Amar Lal: « Gardening »

Chacun cherche un répit, une forme de paix en soi et dans le monde. La ruée cathartique de la musique peut servir de légère panacée, offrant un avant-goût de ce vers quoi nous tendons. Les deux extrémités du spectre sonore servent à cet effet. En général, les individus sont attirés par l’une ou l’autre. Mais dans certaines occasions agréables, il y a quelqu’un qui comble ce fossé. Dans ce cas, cette personne est Amar Lal.

Avant de sortir Gardening, Lal était surtout connu comme guitariste/multi-instrumentiste pour l’un des meilleurs groupes post-hardcore de New-York : Big Ups, C’est une chose qu’on aurait jamais deviné si on se base sur la musique de Gardening. Llal a écemment déménagé à Oakland, en Californie et il a passé en revue ses enregistrements de terrain et ses mixages audio particuliètement variés, pour les codifier dans ce qui allait devenir cet album.
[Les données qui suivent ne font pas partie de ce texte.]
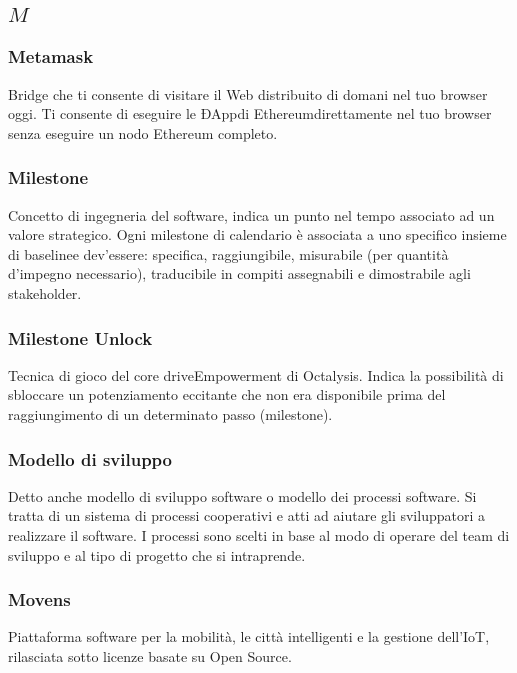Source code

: \subsection*{\quad$M\quad$}
\subsubsection*{Metamask}
Bridge che ti consente di visitare il Web distribuito di domani nel tuo browser oggi. Ti consente di eseguire le ÐApp\glosp di Ethereum\glosp direttamente nel tuo browser senza eseguire un nodo Ethereum completo.

\subsubsection*{Milestone}
Concetto di ingegneria del software, indica un punto nel tempo associato ad un valore strategico. Ogni milestone di calendario è associata a uno specifico insieme di baseline\glo e dev'essere: specifica, raggiungibile, misurabile (per quantità d’impegno necessario), traducibile in compiti assegnabili e dimostrabile agli stakeholder\glo.

\subsubsection*{Milestone Unlock}
Tecnica di gioco del core drive\glosp Empowerment di Octalysis\glo. Indica la possibilità di sbloccare un potenziamento eccitante che non era disponibile prima del raggiungimento di un determinato passo (milestone).

\subsubsection*{Modello di sviluppo}
Detto anche modello di sviluppo software o modello dei processi software. Si tratta di un sistema di processi cooperativi e atti ad aiutare gli sviluppatori a realizzare il software. I processi sono scelti in base al modo di operare del team di sviluppo e al tipo di progetto che si intraprende.

\subsubsection*{Movens}
Piattaforma software per la mobilità, le città intelligenti e la gestione dell'IoT, rilasciata sotto licenze basate su Open Source\glo.
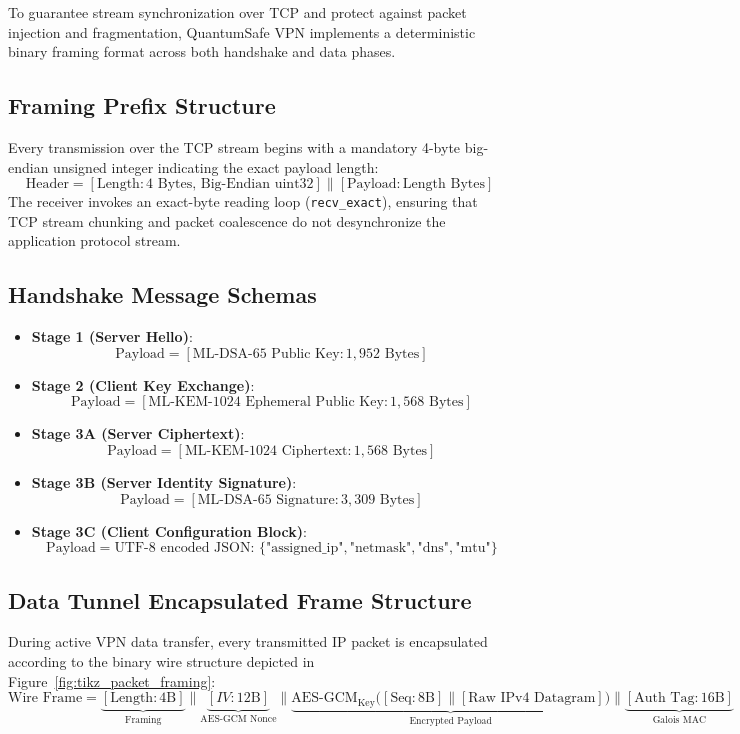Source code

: To guarantee stream synchronization over TCP and protect against packet injection and fragmentation, QuantumSafe VPN implements a deterministic binary framing format across both handshake and data phases.

\subsection{Framing Prefix Structure}
Every transmission over the TCP stream begins with a mandatory 4-byte big-endian unsigned integer indicating the exact payload length:
\begin{equation}
\text{Header} = [\text{Length} : 4\text{ Bytes, Big-Endian uint32}] \parallel [\text{Payload} : \text{Length Bytes}]
\end{equation}
The receiver invokes an exact-byte reading loop (\texttt{recv\_exact}), ensuring that TCP stream chunking and packet coalescence do not desynchronize the application protocol stream.

\subsection{Handshake Message Schemas}
\begin{itemize}
    \item \textbf{Stage 1 (Server Hello)}:
    $$\text{Payload} = [\text{ML-DSA-65 Public Key} : 1,952\text{ Bytes}]$$
    \item \textbf{Stage 2 (Client Key Exchange)}:
    $$\text{Payload} = [\text{ML-KEM-1024 Ephemeral Public Key} : 1,568\text{ Bytes}]$$
    \item \textbf{Stage 3A (Server Ciphertext)}:
    $$\text{Payload} = [\text{ML-KEM-1024 Ciphertext} : 1,568\text{ Bytes}]$$
    \item \textbf{Stage 3B (Server Identity Signature)}:
    $$\text{Payload} = [\text{ML-DSA-65 Signature} : 3,309\text{ Bytes}]$$
    \item \textbf{Stage 3C (Client Configuration Block)}:
    $$\text{Payload} = \text{UTF-8 encoded JSON: } \{\text{"assigned\_ip"}, \text{"netmask"}, \text{"dns"}, \text{"mtu"}\}$$
\end{itemize}

\subsection{Data Tunnel Encapsulated Frame Structure}
During active VPN data transfer, every transmitted IP packet is encapsulated according to the binary wire structure depicted in Figure~\ref{fig:tikz_packet_framing}:
\begin{equation}
\label{eq:wire_framing_equation}
\text{Wire Frame} = \underbrace{[\text{Length} : 4\text{B}]}_{\text{Framing}} \parallel \underbrace{[IV : 12\text{B}]}_{\text{AES-GCM Nonce}} \parallel \underbrace{\text{AES-GCM}_{\text{Key}}\Big([\text{Seq} : 8\text{B}] \parallel [\text{Raw IPv4 Datagram}]\Big)}_{\text{Encrypted Payload}} \parallel \underbrace{[\text{Auth Tag} : 16\text{B}]}_{\text{Galois MAC}}
\end{equation}

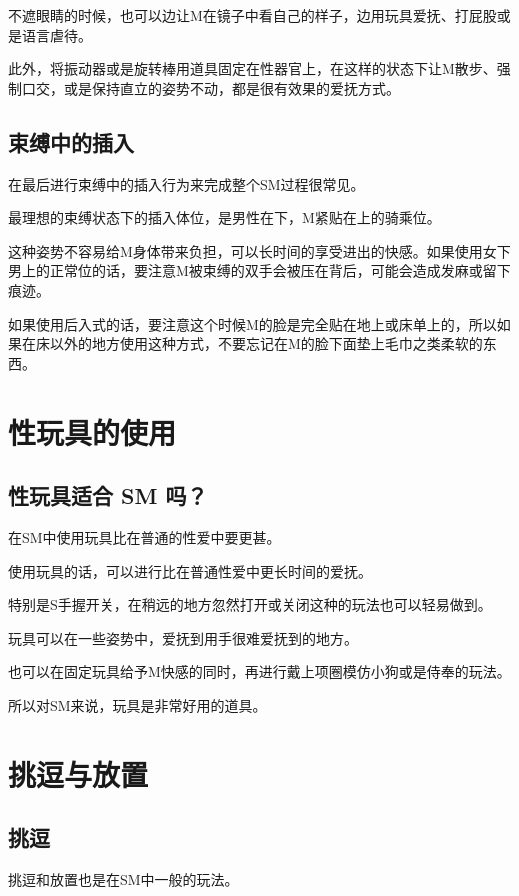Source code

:\documentclass[12pt,UTF8]{ctexbook}
\begin{document}
不遮眼睛的时候，也可以边让M在镜子中看自己的样子，边用玩具爱抚、打屁股或是语言虐待。

此外，将振动器或是旋转棒用道具固定在性器官上，在这样的状态下让M散步、强制口交，或是保持直立的姿势不动，都是很有效果的爱抚方式。 

\subsection{束缚中的插入}

在最后进行束缚中的插入行为来完成整个SM过程很常见。

最理想的束缚状态下的插入体位，是男性在下，M紧贴在上的骑乘位。

这种姿势不容易给M身体带来负担，可以长时间的享受进出的快感。如果使用女下男上的正常位的话，要注意M被束缚的双手会被压在背后，可能会造成发麻或留下痕迹。

如果使用后入式的话，要注意这个时候M的脸是完全贴在地上或床单上的，所以如果在床以外的地方使用这种方式，不要忘记在M的脸下面垫上毛巾之类柔软的东西。

\section{性玩具的使用}

\subsection{性玩具适合 SM 吗？}

在SM中使用玩具比在普通的性爱中要更甚。

使用玩具的话，可以进行比在普通性爱中更长时间的爱抚。

特别是S手握开关，在稍远的地方忽然打开或关闭这种的玩法也可以轻易做到。

玩具可以在一些姿势中，爱抚到用手很难爱抚到的地方。

也可以在固定玩具给予M快感的同时，再进行戴上项圈模仿小狗或是侍奉的玩法。

所以对SM来说，玩具是非常好用的道具。

\section{挑逗与放置}

\subsection{挑逗}

挑逗和放置也是在SM中一般的玩法。
\end{document}
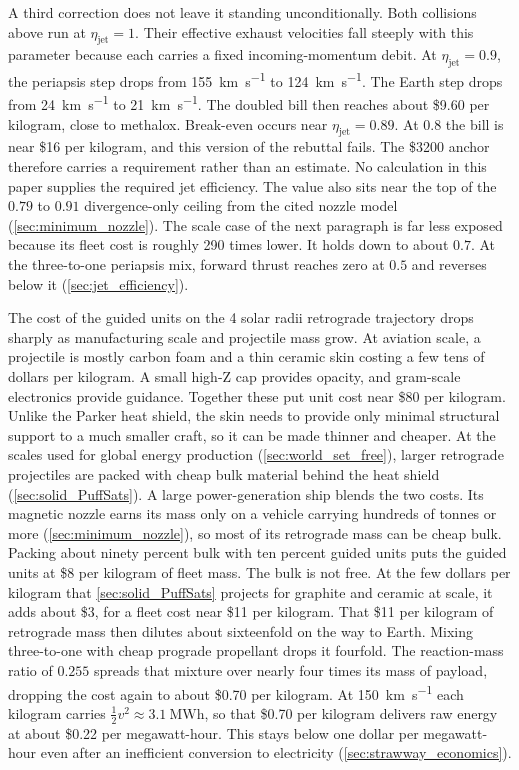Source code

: \documentclass{article}
\begin{document}
A third correction does not leave it standing unconditionally. Both collisions above run at $\eta_{\mathrm{jet}} = 1$. Their effective exhaust velocities fall steeply with this parameter because each carries a fixed incoming-momentum debit. At $\eta_{\mathrm{jet}} = 0.9$, the periapsis step drops from \SI{155}{\kilo\meter\per\second} to \SI{124}{\kilo\meter\per\second}. The Earth step drops from \SI{24}{\kilo\meter\per\second} to \SI{21}{\kilo\meter\per\second}. The doubled bill then reaches about \$9.60 per kilogram, close to methalox. Break-even occurs near $\eta_{\mathrm{jet}} = 0.89$. At $0.8$ the bill is near \$16 per kilogram, and this version of the rebuttal fails. The \$3200 anchor therefore carries a requirement rather than an estimate. No calculation in this paper supplies the required jet efficiency. The value also sits near the top of the $0.79$ to $0.91$ divergence-only ceiling from the cited nozzle model (\autoref{sec:minimum_nozzle}). The scale case of the next paragraph is far less exposed because its fleet cost is roughly 290 times lower. It holds down to about $0.7$. At the three-to-one periapsis mix, forward thrust reaches zero at $0.5$ and reverses below it (\autoref{sec:jet_efficiency}).

The cost of the guided units on the 4 solar radii retrograde trajectory drops sharply as manufacturing scale and projectile mass grow. At aviation scale, a projectile is mostly carbon foam and a thin ceramic skin costing a few tens of dollars per kilogram. A small high-Z cap provides opacity, and gram-scale electronics provide guidance. Together these put unit cost near \$80 per kilogram. Unlike the Parker heat shield, the skin needs to provide only minimal structural support to a much smaller craft, so it can be made thinner and cheaper. At the scales used for global energy production (\autoref{sec:world_set_free}), larger retrograde projectiles are packed with cheap bulk material behind the heat shield (\autoref{sec:solid_PuffSats}). A large power-generation ship blends the two costs. Its magnetic nozzle earns its mass only on a vehicle carrying hundreds of tonnes or more (\autoref{sec:minimum_nozzle}), so most of its retrograde mass can be cheap bulk. Packing about ninety percent bulk with ten percent guided units puts the guided units at \$8 per kilogram of fleet mass. The bulk is not free. At the few dollars per kilogram that \autoref{sec:solid_PuffSats} projects for graphite and ceramic at scale, it adds about \$3, for a fleet cost near \$11 per kilogram. That \$11 per kilogram of retrograde mass then dilutes about sixteenfold on the way to Earth. Mixing three-to-one with cheap prograde propellant drops it fourfold. The reaction-mass ratio of $0.255$ spreads that mixture over nearly four times its mass of payload, dropping the cost again to about \$0.70 per kilogram. At \SI{150}{\kilo\meter\per\second} each kilogram carries $\tfrac{1}{2}v^2 \approx \SI{3.1}{\mega\watt\hour}$, so that \$0.70 per kilogram delivers raw energy at about \$0.22 per megawatt-hour. This stays below one dollar per megawatt-hour even after an inefficient conversion to electricity (\autoref{sec:strawway_economics}).
\end{document}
Composés entre 2015 et 2018, Lal couvre ici toute la gamme de ce que peut être la musique d’ambiance.

Au lieu de guitares hurlantes et de coups de poing, Gardening évoque l’image de la méditation devant un paysage nourri par le soleil à l’aube. La réflexion, sur soi-même et sur les choses de plus grande conscience, est plus qu’une simple ligne de passage – c’est un style de vie qui va droit au cœur. Lal est un compagnon plus qu’un artiste. Il vous encourage doucement à considérer votre « Priviege » et à arriver dans un lieu de « Stasis » émotionnelle calme et tranquille. Un ami qui vous emmène loin de la folie de la modernité et qui disparaît avec vous dans un bain de la nature.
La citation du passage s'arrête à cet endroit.